# [Material for the task]
▼

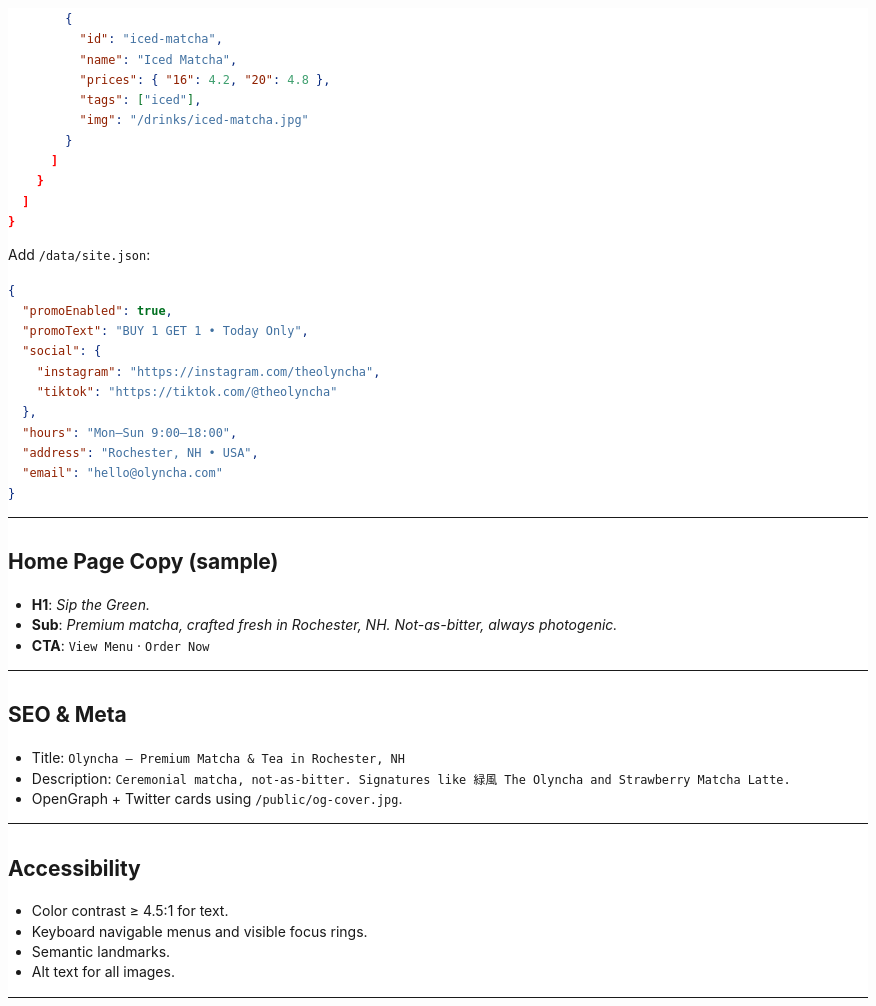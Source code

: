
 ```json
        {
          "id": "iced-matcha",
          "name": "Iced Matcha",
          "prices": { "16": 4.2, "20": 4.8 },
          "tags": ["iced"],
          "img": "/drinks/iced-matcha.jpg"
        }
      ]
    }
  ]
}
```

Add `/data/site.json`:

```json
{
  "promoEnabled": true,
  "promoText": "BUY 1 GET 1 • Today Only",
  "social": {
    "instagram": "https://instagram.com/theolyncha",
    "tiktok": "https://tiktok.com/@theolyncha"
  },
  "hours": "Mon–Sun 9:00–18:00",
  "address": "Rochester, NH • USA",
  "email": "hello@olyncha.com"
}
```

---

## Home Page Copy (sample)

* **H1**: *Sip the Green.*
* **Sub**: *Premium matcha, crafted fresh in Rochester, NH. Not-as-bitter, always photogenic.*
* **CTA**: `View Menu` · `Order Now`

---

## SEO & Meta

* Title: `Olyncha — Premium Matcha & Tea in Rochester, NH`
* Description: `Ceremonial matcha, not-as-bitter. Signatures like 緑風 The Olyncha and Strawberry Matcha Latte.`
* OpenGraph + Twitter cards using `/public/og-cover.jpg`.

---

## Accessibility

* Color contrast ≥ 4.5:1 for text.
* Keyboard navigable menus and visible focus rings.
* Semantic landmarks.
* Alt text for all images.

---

▲

# [Work instruction]
Exclude every image and return the material above exactly.

# [Answer to this problem]
Source code

:
 ```json
        {
          "id": "iced-matcha",
          "name": "Iced Matcha",
          "prices": { "16": 4.2, "20": 4.8 },
          "tags": ["iced"],
          "img": "/drinks/iced-matcha.jpg"
        }
      ]
    }
  ]
}
```

Add `/data/site.json`:

```json
{
  "promoEnabled": true,
  "promoText": "BUY 1 GET 1 • Today Only",
  "social": {
    "instagram": "https://instagram.com/theolyncha",
    "tiktok": "https://tiktok.com/@theolyncha"
  },
  "hours": "Mon–Sun 9:00–18:00",
  "address": "Rochester, NH • USA",
  "email": "hello@olyncha.com"
}
```

---

## Home Page Copy (sample)

* **H1**: *Sip the Green.*
* **Sub**: *Premium matcha, crafted fresh in Rochester, NH. Not-as-bitter, always photogenic.*
* **CTA**: `View Menu` · `Order Now`

---

## SEO & Meta

* Title: `Olyncha — Premium Matcha & Tea in Rochester, NH`
* Description: `Ceremonial matcha, not-as-bitter. Signatures like 緑風 The Olyncha and Strawberry Matcha Latte.`
* OpenGraph + Twitter cards using `/public/og-cover.jpg`.

---

## Accessibility

* Color contrast ≥ 4.5:1 for text.
* Keyboard navigable menus and visible focus rings.
* Semantic landmarks.
* Alt text for all images.

---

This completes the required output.